> **The task**
The required output is a single number: how many lines of the material contain the string "University".

* * * * * * * * *

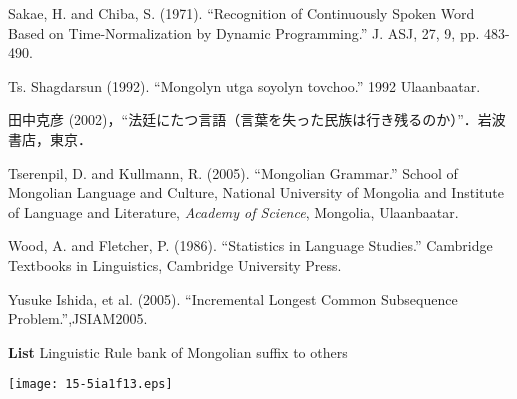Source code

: \documentclass[english]{jnlp_1.4}
\begin{document}
\begin{thebibliography}{}
\item
Sakae, H. and Chiba, S. (1971). ``Recognition of Continuously Spoken Word 
Based on Time-Normalization by Dynamic Programming.'' J. ASJ, 27, 9, pp. 
483-490.

\item
Ts. Shagdarsun (1992). ``Mongolyn utga soyolyn tovchoo.'' 1992 Ulaanbaatar.

\item
田中克彦 (2002)，``法廷にたつ言語（言葉を失った民族は行き残るのか）''．岩波書店，東京．

\item
Tserenpil, D. and Kullmann, R. (2005). ``Mongolian Grammar.'' School of 
Mongolian Language and Culture, National University of Mongolia and 
Institute of Language and Literature, \textit{Academy of Science}, Mongolia, Ulaanbaatar.

\item
Wood, A. and Fletcher, P. (1986). ``Statistics in Language Studies.'' 
Cambridge Textbooks in Linguistics, Cambridge University Press.

\item
Yusuke Ishida, et al. (2005). ``Incremental Longest Common Subsequence 
Problem.'',JSIAM2005.

\end{thebibliography}



\clearpage
{\small\textbf{List} Linguistic Rule bank of Mongolian suffix to others}
\vspace{1ex}

\centerline{\texttt{[image: 15-5ia1f13.eps]}}
\label{fig40}
\end{document}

* * * * * * * * *

> **Expected answer**
2